だがひんやりとしたその感触にエスタの肌が粟立つ。そんなはずはない。解放された手の甲をそっと背中で拭い、ふと過ぎる嫌悪感をなかったことにした。
「エスタ、いずれ貴方にお別れに行きます。その時に、お借りしたものきちんとお返しします」
(――その話をしようとしていつも忘れてしまうんだ)
そうだ。魚はそう言いうが、エスタはどう記憶を遡っても、銀の粒と他言しない事のほか、なにか叶えたり貸したりした覚えがない。
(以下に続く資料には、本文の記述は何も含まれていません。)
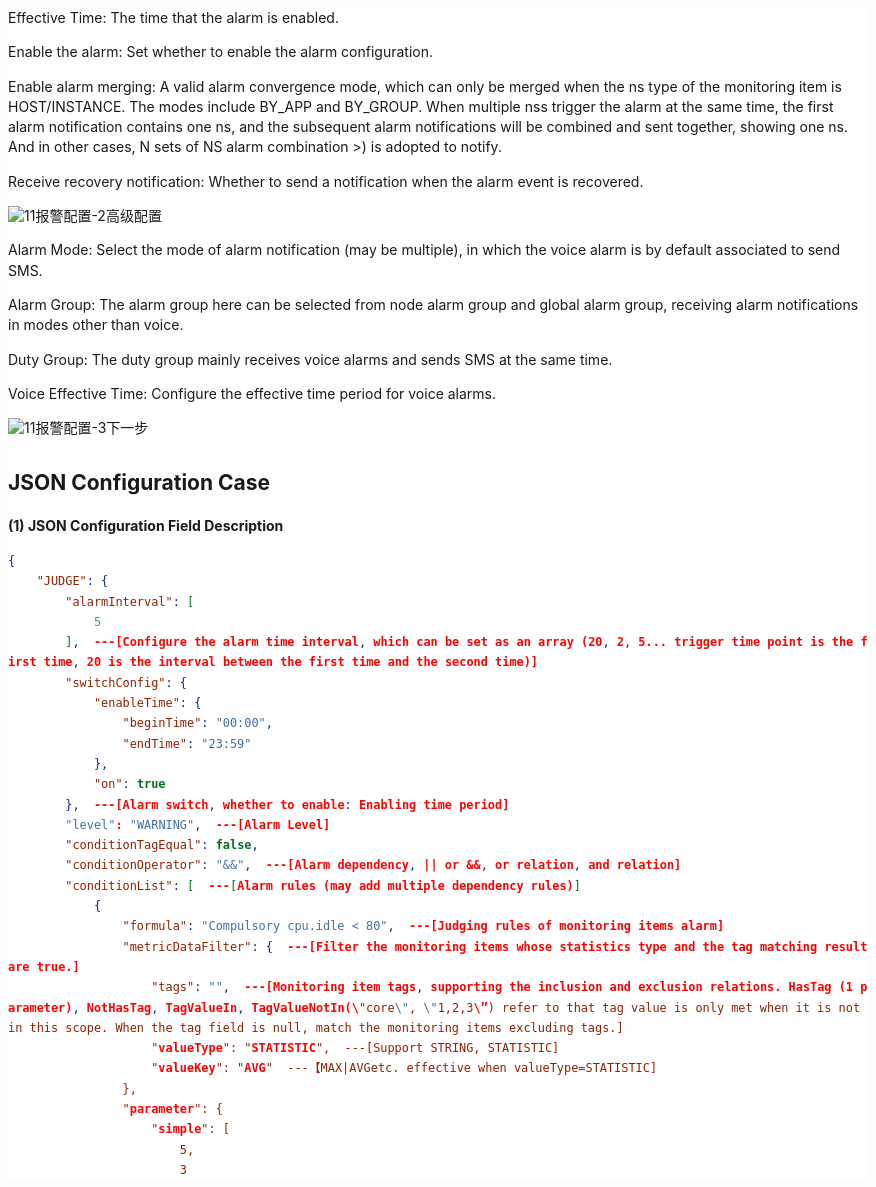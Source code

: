 Effective Time: The time that the alarm is enabled.

Enable the alarm: Set whether to enable the alarm configuration.

Enable alarm merging: A valid alarm convergence mode, which can only be merged when the ns type of the monitoring item is HOST/INSTANCE. The modes include BY\_APP and BY\_GROUP. When multiple nss trigger the alarm at the same time, the first alarm notification contains one ns, and the subsequent alarm notifications will be combined and sent together, showing one ns. And in other cases, N sets of NS alarm combination >) is adopted to notify.

Receive recovery notification: Whether to send a notification when the alarm event is recovered.

![11报警配置-2高级配置](/images/11alarm-2.JPG)

Alarm Mode: Select the mode of alarm notification (may be multiple), in which the voice alarm is by default associated to send SMS.

Alarm Group: The alarm group here can be selected from node alarm group and global alarm group, receiving alarm notifications in modes other than voice.

Duty Group: The duty group mainly receives voice alarms and sends SMS at the same time.

Voice Effective Time: Configure the effective time period for voice alarms.

![11报警配置-3下一步](/images/11alarm-3.JPG)

## JSON Configuration Case


**(1) JSON Configuration Field Description**

```json
{
	"JUDGE": {
		"alarmInterval": [
			5
		],  ---[Configure the alarm time interval, which can be set as an array (20, 2, 5... trigger time point is the first time, 20 is the interval between the first time and the second time)]
		"switchConfig": {
			"enableTime": {
				"beginTime": "00:00",
				"endTime": "23:59"
			},
			"on": true
		},  ---[Alarm switch, whether to enable: Enabling time period]
		"level": "WARNING",  ---[Alarm Level]
		"conditionTagEqual": false,
		"conditionOperator": "&&",  ---[Alarm dependency, || or &&, or relation, and relation]
		"conditionList": [  ---[Alarm rules (may add multiple dependency rules)]
			{
				"formula": "Compulsory cpu.idle < 80",  ---[Judging rules of monitoring items alarm]
				"metricDataFilter": {  ---[Filter the monitoring items whose statistics type and the tag matching result are true.]
					"tags": "",  ---[Monitoring item tags, supporting the inclusion and exclusion relations. HasTag (1 parameter), NotHasTag, TagValueIn, TagValueNotIn(\"core\", \"1,2,3\”) refer to that tag value is only met when it is not in this scope. When the tag field is null, match the monitoring items excluding tags.]
					"valueType": "STATISTIC",  ---[Support STRING, STATISTIC]
					"valueKey": "AVG"  ---【MAX|AVGetc. effective when valueType=STATISTIC]
				},
				"parameter": {
					"simple": [
						5,
						3
```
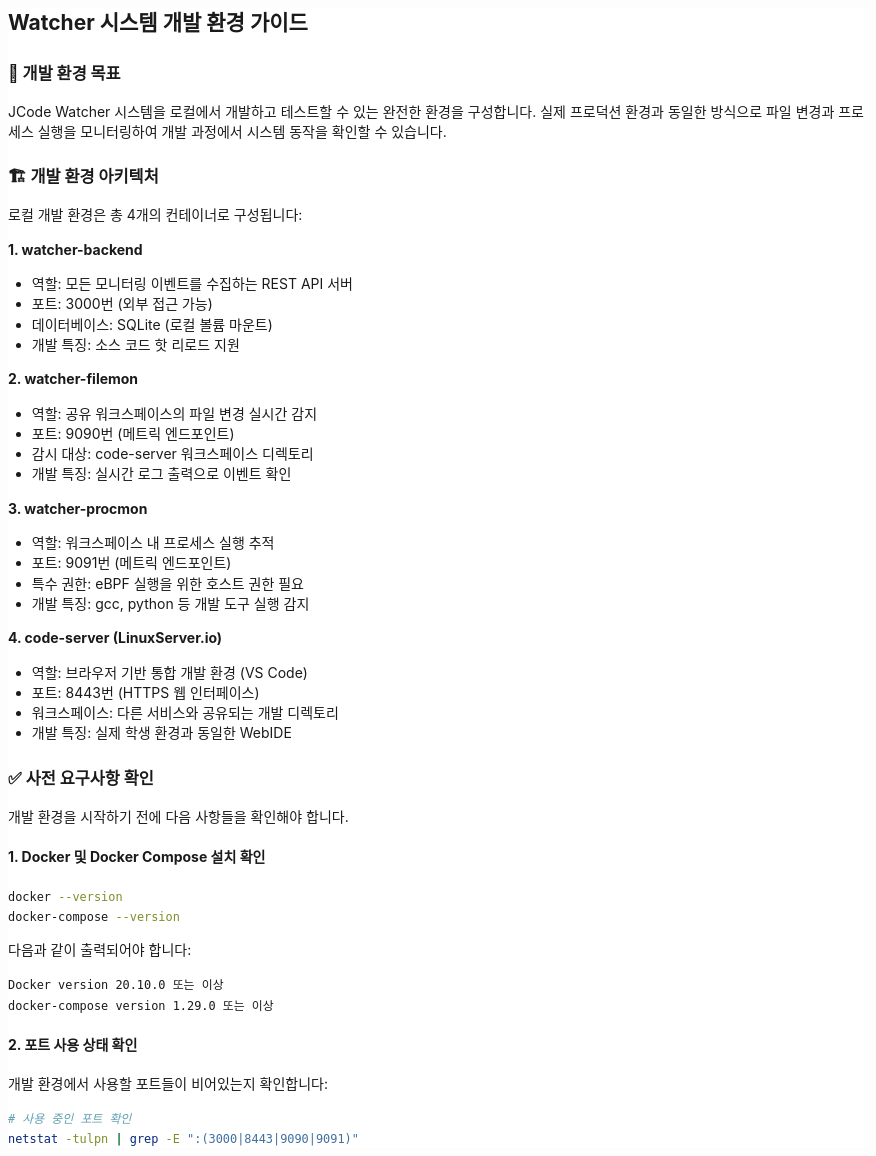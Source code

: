 ## Watcher 시스템 개발 환경 가이드

### 🎯 개발 환경 목표
JCode Watcher 시스템을 로컬에서 개발하고 테스트할 수 있는 완전한 환경을 구성합니다. 실제 프로덕션 환경과 동일한 방식으로 파일 변경과 프로세스 실행을 모니터링하여 개발 과정에서 시스템 동작을 확인할 수 있습니다.

### 🏗️ 개발 환경 아키텍처

로컬 개발 환경은 총 4개의 컨테이너로 구성됩니다:

**1. watcher-backend**
- 역할: 모든 모니터링 이벤트를 수집하는 REST API 서버
- 포트: 3000번 (외부 접근 가능)
- 데이터베이스: SQLite (로컬 볼륨 마운트)
- 개발 특징: 소스 코드 핫 리로드 지원

**2. watcher-filemon**  
- 역할: 공유 워크스페이스의 파일 변경 실시간 감지
- 포트: 9090번 (메트릭 엔드포인트)
- 감시 대상: code-server 워크스페이스 디렉토리
- 개발 특징: 실시간 로그 출력으로 이벤트 확인

**3. watcher-procmon**
- 역할: 워크스페이스 내 프로세스 실행 추적
- 포트: 9091번 (메트릭 엔드포인트) 
- 특수 권한: eBPF 실행을 위한 호스트 권한 필요
- 개발 특징: gcc, python 등 개발 도구 실행 감지

**4. code-server (LinuxServer.io)**
- 역할: 브라우저 기반 통합 개발 환경 (VS Code)
- 포트: 8443번 (HTTPS 웹 인터페이스)
- 워크스페이스: 다른 서비스와 공유되는 개발 디렉토리
- 개발 특징: 실제 학생 환경과 동일한 WebIDE

### ✅ 사전 요구사항 확인

개발 환경을 시작하기 전에 다음 사항들을 확인해야 합니다.

#### 1. Docker 및 Docker Compose 설치 확인
```bash
docker --version
docker-compose --version
```

다음과 같이 출력되어야 합니다:
```
Docker version 20.10.0 또는 이상
docker-compose version 1.29.0 또는 이상
```

#### 2. 포트 사용 상태 확인
개발 환경에서 사용할 포트들이 비어있는지 확인합니다:

```bash
# 사용 중인 포트 확인
netstat -tulpn | grep -E ":(3000|8443|9090|9091)"
```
例えば、貸していたとしても今までなにも不便はない上、言われてもそれが何だか気が付かないくらいだ。それならば、そのまま魚に譲ってもいいと思った。
「いいよ。そのままアピアが持っているといい」
すると魚は驚き、震える声を出した。
「……いけません! 最初に断りもなく借りただけでも申し訳ないのに。なぜ何も言わずに借りたか今、ここで白状いたします。それはいくら親切な貴方でもこのお願いは聞いてくれないと分かっていたからです。でも私には必要だった」
「アピアにとって、それはもう必要ないものなの?」
「いいえ! とんでもない! ……喉から手が出るほど……欲しいぃ……!」
唸るように言う魚の声に、エスタは初めてはっきりとした恐怖を感じた。いままで何度も話したが、聞いたことのないような感情のこもった声だ。
あの鈴のような清んだ美しさの片鱗もない。まるで喉を潰された海鳥の鳴き声のように耳を貫く。
一刻も早く、ここから離れなければと直感が走った。